- Records supplied -
□ □ □ □ □

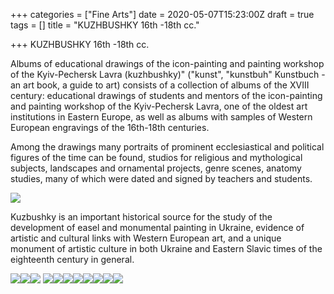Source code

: +++
categories = ["Fine Arts"]
date = 2020-05-07T15:23:00Z
draft = true
tags = []
title = "KUZHBUSHKY 16th -18th cc."

+++
KUZHBUSHKY 16th -18th cc.

Albums of educational drawings of the icon-painting and painting workshop of the Kyiv-Pechersk Lavra (kuzhbushky)" ("kunst", "kunstbuh" Kunstbuch - an art book, a guide to art) consists of a collection of albums of the XVIII century: educational drawings of students and mentors of the icon-painting and painting workshop of the Kyiv-Pechersk Lavra, one of the oldest art institutions in Eastern Europe, as well as albums with samples of Western European engravings of the 16th-18th centuries.

Among the drawings many portraits of prominent ecclesiastical and political figures of the time can be found, studios for religious and mythological subjects, landscapes and ornamental projects, genre scenes, anatomy studies, many of which were dated and signed by teachers and students.

![](/uploads/kuzhbushki-dragged-13-1.jpg)

Kuzbushky is an important historical source for the study of the development of easel and monumental painting in Ukraine, evidence of artistic and cultural links with Western European art, and a unique monument of artistic culture in both Ukraine and Eastern Slavic times of the eighteenth century in general.

![](/uploads/kuzhbushki-dragged-1.jpg)![](/uploads/kuzhbushki-dragged-3-1.jpg)![](/uploads/kuzhbushki-dragged-14-1.jpg) ![](/uploads/kuzhbushki-dragged-4-1.jpg)![](/uploads/kuzhbushki-dragged-6-1.jpg)![](/uploads/kuzhbushki-dragged-7-1.jpg)![](/uploads/kuzhbushki-dragged-8-1.jpg)![](/uploads/kuzhbushki-dragged-9-1.jpg)![](/uploads/kuzhbushki-dragged-10-1.jpg)![](/uploads/kuzhbushki-dragged-12-1.jpg)![](/uploads/kuzhbushki-dragged-15-1.jpg)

□ □ □ □ □

- Exercise -
Pictures are to be excluded; everything else in the records must be reproduced exactly.

- Response area -
Source code

: +++
categories = ["Fine Arts"]
date = 2020-05-07T15:23:00Z
draft = true
tags = []
title = "KUZHBUSHKY 16th -18th cc."

+++
KUZHBUSHKY 16th -18th cc.

Albums of educational drawings of the icon-painting and painting workshop of the Kyiv-Pechersk Lavra (kuzhbushky)" ("kunst", "kunstbuh" Kunstbuch - an art book, a guide to art) consists of a collection of albums of the XVIII century: educational drawings of students and mentors of the icon-painting and painting workshop of the Kyiv-Pechersk Lavra, one of the oldest art institutions in Eastern Europe, as well as albums with samples of Western European engravings of the 16th-18th centuries.

Among the drawings many portraits of prominent ecclesiastical and political figures of the time can be found, studios for religious and mythological subjects, landscapes and ornamental projects, genre scenes, anatomy studies, many of which were dated and signed by teachers and students.

![](/uploads/kuzhbushki-dragged-13-1.jpg)

Kuzbushky is an important historical source for the study of the development of easel and monumental painting in Ukraine, evidence of artistic and cultural links with Western European art, and a unique monument of artistic culture in both Ukraine and Eastern Slavic times of the eighteenth century in general.

![](/uploads/kuzhbushki-dragged-1.jpg)![](/uploads/kuzhbushki-dragged-3-1.jpg)![](/uploads/kuzhbushki-dragged-14-1.jpg) ![](/uploads/kuzhbushki-dragged-4-1.jpg)![](/uploads/kuzhbushki-dragged-6-1.jpg)![](/uploads/kuzhbushki-dragged-7-1.jpg)![](/uploads/kuzhbushki-dragged-8-1.jpg)![](/uploads/kuzhbushki-dragged-9-1.jpg)![](/uploads/kuzhbushki-dragged-10-1.jpg)![](/uploads/kuzhbushki-dragged-12-1.jpg)![](/uploads/kuzhbushki-dragged-15-1.jpg)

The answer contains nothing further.